- **Prompt**:
An exact copy of the data below is needed; please leave out any pictures.

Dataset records
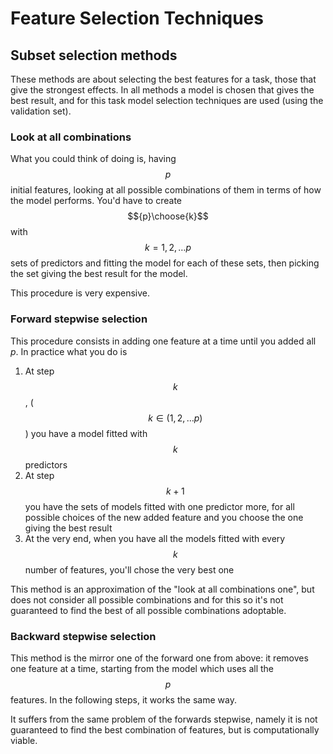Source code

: # Feature Selection Techniques

## Subset selection methods

These methods are about selecting the best features for a task, those that give the strongest effects. In all methods a model is chosen that gives the best result, and for this task model selection techniques are used \(using the validation set\).

### Look at all combinations

What you could think of doing is, having $$p$$ initial features, looking at all possible combinations of them in terms of how the model performs. You'd have to create $${p}\choose{k}$$ with $$k = 1, 2, \ldots p$$ sets of predictors and fitting the model for each of these sets, then picking the set giving the best result for the model.

This procedure is very expensive.

### Forward stepwise selection

This procedure consists in adding one feature at a time until you added all $p$. In practice what you do is

1. At step $$k$$ , \( $$k \in (1, 2, \ldots p)$$ \) you have a model fitted with $$k$$ predictors
2. At step $$k+1$$ you have the sets of models fitted with one predictor more, for all possible choices of the new added feature and you choose the one giving the best result
3. At the very end, when you have all the models fitted with every $$k$$ number of features, you'll chose the very best one

This method is an approximation of the "look at all combinations one", but does not consider all possible combinations and for this so it's not guaranteed to find the best of all possible combinations adoptable.

### Backward stepwise selection

This method is the mirror one of the forward one from above: it removes one feature at a time, starting from the model which uses all the $$p$$ features. In the following steps, it works the same way.

It suffers from the same problem of the forwards stepwise, namely it is not guaranteed to find the best combination of features, but is computationally viable.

- **Output for this task**:
Source code

: # Feature Selection Techniques

## Subset selection methods

These methods are about selecting the best features for a task, those that give the strongest effects. In all methods a model is chosen that gives the best result, and for this task model selection techniques are used \(using the validation set\).

### Look at all combinations

What you could think of doing is, having $$p$$ initial features, looking at all possible combinations of them in terms of how the model performs. You'd have to create $${p}\choose{k}$$ with $$k = 1, 2, \ldots p$$ sets of predictors and fitting the model for each of these sets, then picking the set giving the best result for the model.

This procedure is very expensive.

### Forward stepwise selection

This procedure consists in adding one feature at a time until you added all $p$. In practice what you do is

1. At step $$k$$ , \( $$k \in (1, 2, \ldots p)$$ \) you have a model fitted with $$k$$ predictors
2. At step $$k+1$$ you have the sets of models fitted with one predictor more, for all possible choices of the new added feature and you choose the one giving the best result
3. At the very end, when you have all the models fitted with every $$k$$ number of features, you'll chose the very best one

This method is an approximation of the "look at all combinations one", but does not consider all possible combinations and for this so it's not guaranteed to find the best of all possible combinations adoptable.

### Backward stepwise selection

This method is the mirror one of the forward one from above: it removes one feature at a time, starting from the model which uses all the $$p$$ features. In the following steps, it works the same way.

It suffers from the same problem of the forwards stepwise, namely it is not guaranteed to find the best combination of features, but is computationally viable.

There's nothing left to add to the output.